You see, I absolutely adore farmers’ markets. The problem is that I tend to get carried away when I visit them. I’m always so excited to see all the fresh fruits and vegetables that I end up buying much more than I really need. My eyes are bigger than my refrigerator.
After a visit to the farmers’ market the other day, we had fresh tomatoes, green beans, tiny new potatoes, and corn on the cob for dinner. I served all that with oven-baked walleye from the freezer. Even the fish had been caught locally — we got it last summer on a trip to Lake Erie.
You can’t get much more of a local meal than that.
Since I go to farmers’ markets so often and have been going for so many years, I’ve learned quite a few “dos and don’ts.” Now I’d like to share them with you…
Farmers’ Market Dos:
- Do eat fruits and vegetables.
- Do enjoy the fresh, local availability of a wide range of foods.
- Do try something new and different.
- Do make a quick trip around the market before you make any purchases.
- This allows you to see what’s fresh.
- It also helps you get a sense of how much each kind of food will cost.
- Once you’ve made your lap, go back to the stalls that offer the items you want at the best prices.
- Do bring cash. Growers don’t always accept credit cards.
- Keep your money easily accessible.
- This will make your transactions easier and faster.
- Do wear a hat, sunglasses, sunscreen, and comfortable shoes.
- Do bring water to drink.
- Do bring a reusable or recycled bag to help carry your purchases.
- Do put a cooler with ice in your car.
- This will help the items you buy stay fresh until you get home.
- Do go early in the day.
- If you’re there at the start of the market, then you’ll get the best selection and quality.
- Yes, you might get a good deal on any items left near closing time, but you also might miss out on what was available.
- Do get to know the vendors.
- Many are your neighbors.
- Become a regular.
- Spend some time talking with the growers.

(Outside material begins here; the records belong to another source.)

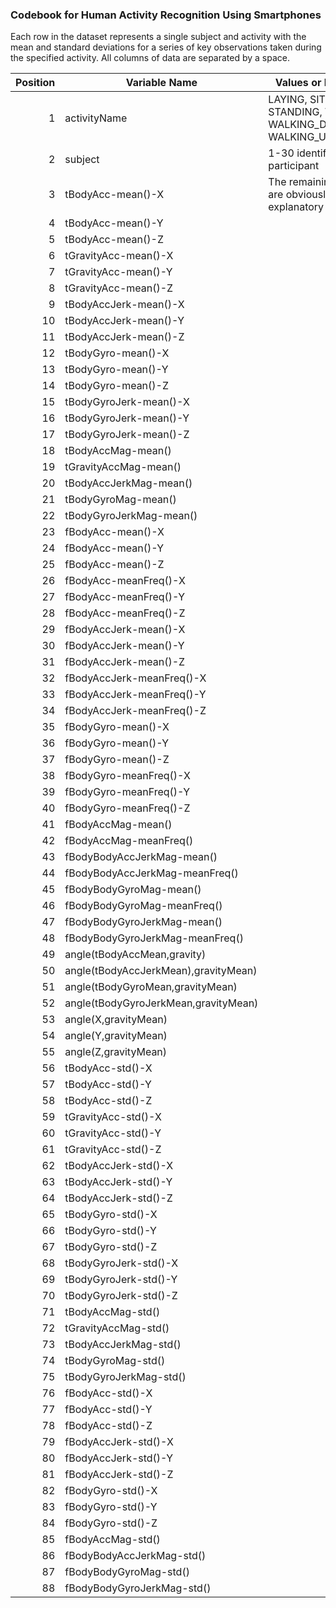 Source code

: ### Codebook for Human Activity Recognition Using Smartphones
 
Each row in the dataset represents a single subject and activity with the mean and standard deviations for a series of key observations taken during the specified activity. All columns of data are separated by a space.
 
|Position  |Variable Name                         |Values or Explanation                                          |
|---------:|----------------------------------    |-----------------------------------                            |
|1         |activityName                          |LAYING, SITTING, STANDING, WALKING, WALKING_DOWNSTAIRS, WALKING_UPSTAIRS|
|2         |subject                               |1-30 identifying study participant                             |
|3         |tBodyAcc-mean()-X                     |The remaining variables are obviously self explanatory :)      |
|4         |tBodyAcc-mean()-Y                     |                                                               |
|5         |tBodyAcc-mean()-Z                     |                                                               |
|6         |tGravityAcc-mean()-X                  |                                                               |
|7         |tGravityAcc-mean()-Y                  |                                                               |
|8         |tGravityAcc-mean()-Z                  |                                                               |
|9         |tBodyAccJerk-mean()-X                 |                                                               |
|10        |tBodyAccJerk-mean()-Y                 |                                                               |
|11        |tBodyAccJerk-mean()-Z                 |                                                               |
|12        |tBodyGyro-mean()-X                    |                                                               |
|13        |tBodyGyro-mean()-Y                    |                                                               |
|14        |tBodyGyro-mean()-Z                    |                                                               |
|15        |tBodyGyroJerk-mean()-X                |                                                               |
|16        |tBodyGyroJerk-mean()-Y                |                                                               |
|17        |tBodyGyroJerk-mean()-Z                |                                                               |
|18        |tBodyAccMag-mean()                    |                                                               |
|19        |tGravityAccMag-mean()                 |                                                               |
|20        |tBodyAccJerkMag-mean()                |                                                               |
|21        |tBodyGyroMag-mean()                   |                                                               |
|22        |tBodyGyroJerkMag-mean()               |                                                               |
|23        |fBodyAcc-mean()-X                     |                                                               |
|24        |fBodyAcc-mean()-Y                     |                                                               |
|25        |fBodyAcc-mean()-Z                     |                                                               |
|26        |fBodyAcc-meanFreq()-X                 |                                                               |
|27        |fBodyAcc-meanFreq()-Y                 |                                                               |
|28        |fBodyAcc-meanFreq()-Z                 |                                                               |
|29        |fBodyAccJerk-mean()-X                 |                                                               |
|30        |fBodyAccJerk-mean()-Y                 |                                                               |
|31        |fBodyAccJerk-mean()-Z                 |                                                               |
|32        |fBodyAccJerk-meanFreq()-X             |                                                               |
|33        |fBodyAccJerk-meanFreq()-Y             |                                                               |
|34        |fBodyAccJerk-meanFreq()-Z             |                                                               |
|35        |fBodyGyro-mean()-X                    |                                                               |
|36        |fBodyGyro-mean()-Y                    |                                                               |
|37        |fBodyGyro-mean()-Z                    |                                                               |
|38        |fBodyGyro-meanFreq()-X                |                                                               |
|39        |fBodyGyro-meanFreq()-Y                |                                                               |
|40        |fBodyGyro-meanFreq()-Z                |                                                               |
|41        |fBodyAccMag-mean()                    |                                                               |
|42        |fBodyAccMag-meanFreq()                |                                                               |
|43        |fBodyBodyAccJerkMag-mean()            |                                                               |
|44        |fBodyBodyAccJerkMag-meanFreq()        |                                                               |
|45        |fBodyBodyGyroMag-mean()               |                                                               |
|46        |fBodyBodyGyroMag-meanFreq()           |                                                               |
|47        |fBodyBodyGyroJerkMag-mean()           |                                                               |
|48        |fBodyBodyGyroJerkMag-meanFreq()       |                                                               |
|49        |angle(tBodyAccMean,gravity)           |                                                               |
|50        |angle(tBodyAccJerkMean),gravityMean)  |                                                               |
|51        |angle(tBodyGyroMean,gravityMean)      |                                                               |
|52        |angle(tBodyGyroJerkMean,gravityMean)  |                                                               |
|53        |angle(X,gravityMean)                  |                                                               |
|54        |angle(Y,gravityMean)                  |                                                               |
|55        |angle(Z,gravityMean)                  |                                                               |
|56        |tBodyAcc-std()-X                      |                                                               |
|57        |tBodyAcc-std()-Y                      |                                                               |
|58        |tBodyAcc-std()-Z                      |                                                               |
|59        |tGravityAcc-std()-X                   |                                                               |
|60        |tGravityAcc-std()-Y                   |                                                               |
|61        |tGravityAcc-std()-Z                   |                                                               |
|62        |tBodyAccJerk-std()-X                  |                                                               |
|63        |tBodyAccJerk-std()-Y                  |                                                               |
|64        |tBodyAccJerk-std()-Z                  |                                                               |
|65        |tBodyGyro-std()-X                     |                                                               |
|66        |tBodyGyro-std()-Y                     |                                                               |
|67        |tBodyGyro-std()-Z                     |                                                               |
|68        |tBodyGyroJerk-std()-X                 |                                                               |
|69        |tBodyGyroJerk-std()-Y                 |                                                               |
|70        |tBodyGyroJerk-std()-Z                 |                                                               |
|71        |tBodyAccMag-std()                     |                                                               |
|72        |tGravityAccMag-std()                  |                                                               |
|73        |tBodyAccJerkMag-std()                 |                                                               |
|74        |tBodyGyroMag-std()                    |                                                               |
|75        |tBodyGyroJerkMag-std()                |                                                               |
|76        |fBodyAcc-std()-X                      |                                                               |
|77        |fBodyAcc-std()-Y                      |                                                               |
|78        |fBodyAcc-std()-Z                      |                                                               |
|79        |fBodyAccJerk-std()-X                  |                                                               |
|80        |fBodyAccJerk-std()-Y                  |                                                               |
|81        |fBodyAccJerk-std()-Z                  |                                                               |
|82        |fBodyGyro-std()-X                     |                                                               |
|83        |fBodyGyro-std()-Y                     |                                                               |
|84        |fBodyGyro-std()-Z                     |                                                               |
|85        |fBodyAccMag-std()                     |                                                               |
|86        |fBodyBodyAccJerkMag-std()             |                                                               |
|87        |fBodyBodyGyroMag-std()                |                                                               |
|88        |fBodyBodyGyroJerkMag-std()            |                                                               |

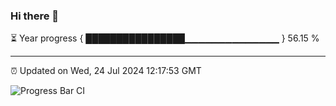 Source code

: ### Hi there 👋

⏳ Year progress { ████████████████▁▁▁▁▁▁▁▁▁▁▁▁▁▁ } 56.15 %

---

⏰ Updated on Wed, 24 Jul 2024 12:17:53 GMT

![Progress Bar CI](https://github.com/code-lakshay/GitHub-Actions-Demo/workflows/Progress%20Bar%20CI/badge.svg)
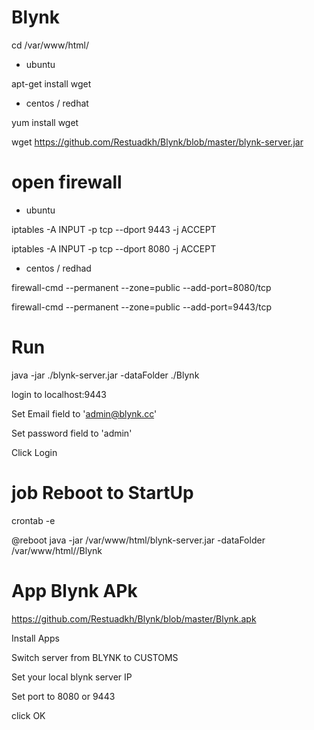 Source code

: # Blynk

cd /var/www/html/

- ubuntu

apt-get install wget

- centos / redhat

yum install wget

wget https://github.com/Restuadkh/Blynk/blob/master/blynk-server.jar

# open firewall
- ubuntu

iptables -A INPUT -p tcp --dport 9443 -j ACCEPT

iptables -A INPUT -p tcp --dport 8080 -j ACCEPT


- centos / redhad

firewall-cmd --permanent --zone=public --add-port=8080/tcp

firewall-cmd --permanent --zone=public --add-port=9443/tcp

# Run
java -jar ./blynk-server.jar -dataFolder ./Blynk  

login to localhost:9443

Set Email field to 'admin@blynk.cc'

Set password field to 'admin'

Click Login

# job Reboot to StartUp

crontab -e

@reboot java -jar /var/www/html/blynk-server.jar -dataFolder /var/www/html//Blynk 

# App Blynk APk

https://github.com/Restuadkh/Blynk/blob/master/Blynk.apk

Install Apps

Switch server from BLYNK to CUSTOMS

Set your local blynk server IP

Set port to 8080 or 9443

click OK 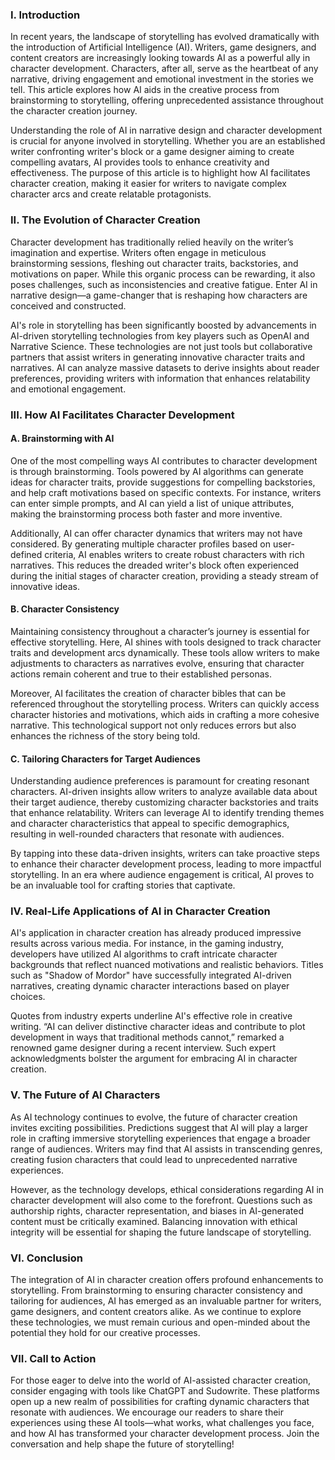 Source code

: ### I. Introduction

In recent years, the landscape of storytelling has evolved dramatically with the introduction of Artificial Intelligence (AI). Writers, game designers, and content creators are increasingly looking towards AI as a powerful ally in character development. Characters, after all, serve as the heartbeat of any narrative, driving engagement and emotional investment in the stories we tell. This article explores how AI aids in the creative process from brainstorming to storytelling, offering unprecedented assistance throughout the character creation journey.

Understanding the role of AI in narrative design and character development is crucial for anyone involved in storytelling. Whether you are an established writer confronting writer's block or a game designer aiming to create compelling avatars, AI provides tools to enhance creativity and effectiveness. The purpose of this article is to highlight how AI facilitates character creation, making it easier for writers to navigate complex character arcs and create relatable protagonists.

### II. The Evolution of Character Creation

Character development has traditionally relied heavily on the writer’s imagination and expertise. Writers often engage in meticulous brainstorming sessions, fleshing out character traits, backstories, and motivations on paper. While this organic process can be rewarding, it also poses challenges, such as inconsistencies and creative fatigue. Enter AI in narrative design—a game-changer that is reshaping how characters are conceived and constructed.

AI's role in storytelling has been significantly boosted by advancements in AI-driven storytelling technologies from key players such as OpenAI and Narrative Science. These technologies are not just tools but collaborative partners that assist writers in generating innovative character traits and narratives. AI can analyze massive datasets to derive insights about reader preferences, providing writers with information that enhances relatability and emotional engagement.

### III. How AI Facilitates Character Development

#### A. Brainstorming with AI

One of the most compelling ways AI contributes to character development is through brainstorming. Tools powered by AI algorithms can generate ideas for character traits, provide suggestions for compelling backstories, and help craft motivations based on specific contexts. For instance, writers can enter simple prompts, and AI can yield a list of unique attributes, making the brainstorming process both faster and more inventive.

Additionally, AI can offer character dynamics that writers may not have considered. By generating multiple character profiles based on user-defined criteria, AI enables writers to create robust characters with rich narratives. This reduces the dreaded writer's block often experienced during the initial stages of character creation, providing a steady stream of innovative ideas.

#### B. Character Consistency

Maintaining consistency throughout a character’s journey is essential for effective storytelling. Here, AI shines with tools designed to track character traits and development arcs dynamically. These tools allow writers to make adjustments to characters as narratives evolve, ensuring that character actions remain coherent and true to their established personas.

Moreover, AI facilitates the creation of character bibles that can be referenced throughout the storytelling process. Writers can quickly access character histories and motivations, which aids in crafting a more cohesive narrative. This technological support not only reduces errors but also enhances the richness of the story being told.

#### C. Tailoring Characters for Target Audiences

Understanding audience preferences is paramount for creating resonant characters. AI-driven insights allow writers to analyze available data about their target audience, thereby customizing character backstories and traits that enhance relatability. Writers can leverage AI to identify trending themes and character characteristics that appeal to specific demographics, resulting in well-rounded characters that resonate with audiences.

By tapping into these data-driven insights, writers can take proactive steps to enhance their character development process, leading to more impactful storytelling. In an era where audience engagement is critical, AI proves to be an invaluable tool for crafting stories that captivate.

### IV. Real-Life Applications of AI in Character Creation

AI's application in character creation has already produced impressive results across various media. For instance, in the gaming industry, developers have utilized AI algorithms to craft intricate character backgrounds that reflect nuanced motivations and realistic behaviors. Titles such as "Shadow of Mordor" have successfully integrated AI-driven narratives, creating dynamic character interactions based on player choices.

Quotes from industry experts underline AI's effective role in creative writing. “AI can deliver distinctive character ideas and contribute to plot development in ways that traditional methods cannot,” remarked a renowned game designer during a recent interview. Such expert acknowledgments bolster the argument for embracing AI in character creation.

### V. The Future of AI Characters

As AI technology continues to evolve, the future of character creation invites exciting possibilities. Predictions suggest that AI will play a larger role in crafting immersive storytelling experiences that engage a broader range of audiences. Writers may find that AI assists in transcending genres, creating fusion characters that could lead to unprecedented narrative experiences.

However, as the technology develops, ethical considerations regarding AI in character development will also come to the forefront. Questions such as authorship rights, character representation, and biases in AI-generated content must be critically examined. Balancing innovation with ethical integrity will be essential for shaping the future landscape of storytelling.

### VI. Conclusion

The integration of AI in character creation offers profound enhancements to storytelling. From brainstorming to ensuring character consistency and tailoring for audiences, AI has emerged as an invaluable partner for writers, game designers, and content creators alike. As we continue to explore these technologies, we must remain curious and open-minded about the potential they hold for our creative processes.

### VII. Call to Action

For those eager to delve into the world of AI-assisted character creation, consider engaging with tools like ChatGPT and Sudowrite. These platforms open up a new realm of possibilities for crafting dynamic characters that resonate with audiences. We encourage our readers to share their experiences using these AI tools—what works, what challenges you face, and how AI has transformed your character development process. Join the conversation and help shape the future of storytelling!
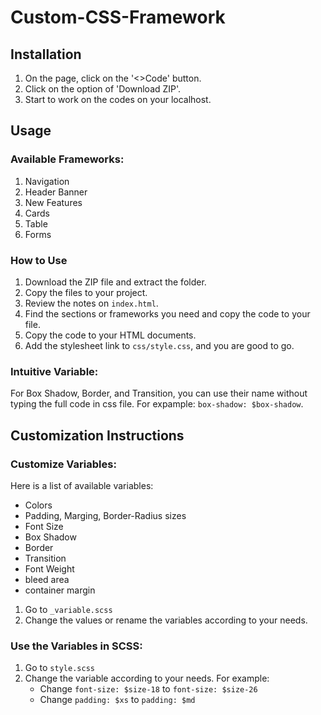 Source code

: # Custom-CSS-Framework

## Installation

1. On the page, click on the '<>Code' button.
2. Click on the option of 'Download ZIP'.
3. Start to work on the codes on your localhost.

## Usage

### Available Frameworks:

1. Navigation
2. Header Banner
3. New Features
4. Cards
5. Table
6. Forms

### How to Use

1. Download the ZIP file and extract the folder.
2. Copy the files to your project.
3. Review the notes on `index.html`.
4. Find the sections or frameworks you need and copy the code to your file.
5. Copy the code to your HTML documents.
6. Add the stylesheet link to `css/style.css`, and you are good to go.

### Intuitive Variable:

For Box Shadow, Border, and Transition, you can use their name without typing the full code in css file.
For expample: `box-shadow: $box-shadow`.

## Customization Instructions

### Customize Variables:

Here is a list of available variables:

- Colors
- Padding, Marging, Border-Radius sizes
- Font Size
- Box Shadow
- Border
- Transition
- Font Weight
- bleed area
- container margin

1. Go to `_variable.scss`
2. Change the values or rename the variables according to your needs.

### Use the Variables in SCSS:

1. Go to `style.scss`
2. Change the variable according to your needs. For example:
   - Change `font-size: $size-18` to `font-size: $size-26`
   - Change `padding: $xs` to `padding: $md`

They can let you know what’s in season and what to expect in upcoming weeks.
- Do ask about bulk purchases.
- If you’re planning on purchasing a few items to preserve (freeze, can, or pickle) then you might get a deal if you buy large quantities.
- Again, this is the time to talk with the grower and arrange for these large orders ahead of time.
- Do keep food safety in mind.
- While you may be tempted to taste a bite of fresh melon or tomato, look around and make sure that the person offering it has used good practices.
- Good practices include washing the produce, wearing clean gloves, offering toothpicks, using a clean knife, and keeping the food items cold if necessary.
- Don’t take risks.
- Do be considerate of the farmer and the next customer.
- Do keep control of your kids and dogs.
- Do come back next week.
Farmers’ Market Don’ts:
- Don’t sample anything if the food isn’t offered to you or labeled as a sample.
- Don’t expect the farmers to deal with you on price.
- Don’t pinch, squeeze, drop, peel (like corn), or stick your fingernails in foods and then leave said foods for someone else.
- Respect the food and your fellow customers.
- By messing with the food, you may be making it unsellable.
- Don’t block a vendor if you’re not buying.
- If you’re visiting with a friend, move away from a display so others can get by and shop.
- Don’t get carried away (like I do).
- A deal isn’t a deal if the food goes to waste.
- Be sure to only purchase what you’re able to eat while the food still has good quality.
- Don’t forget, you can always go back next week.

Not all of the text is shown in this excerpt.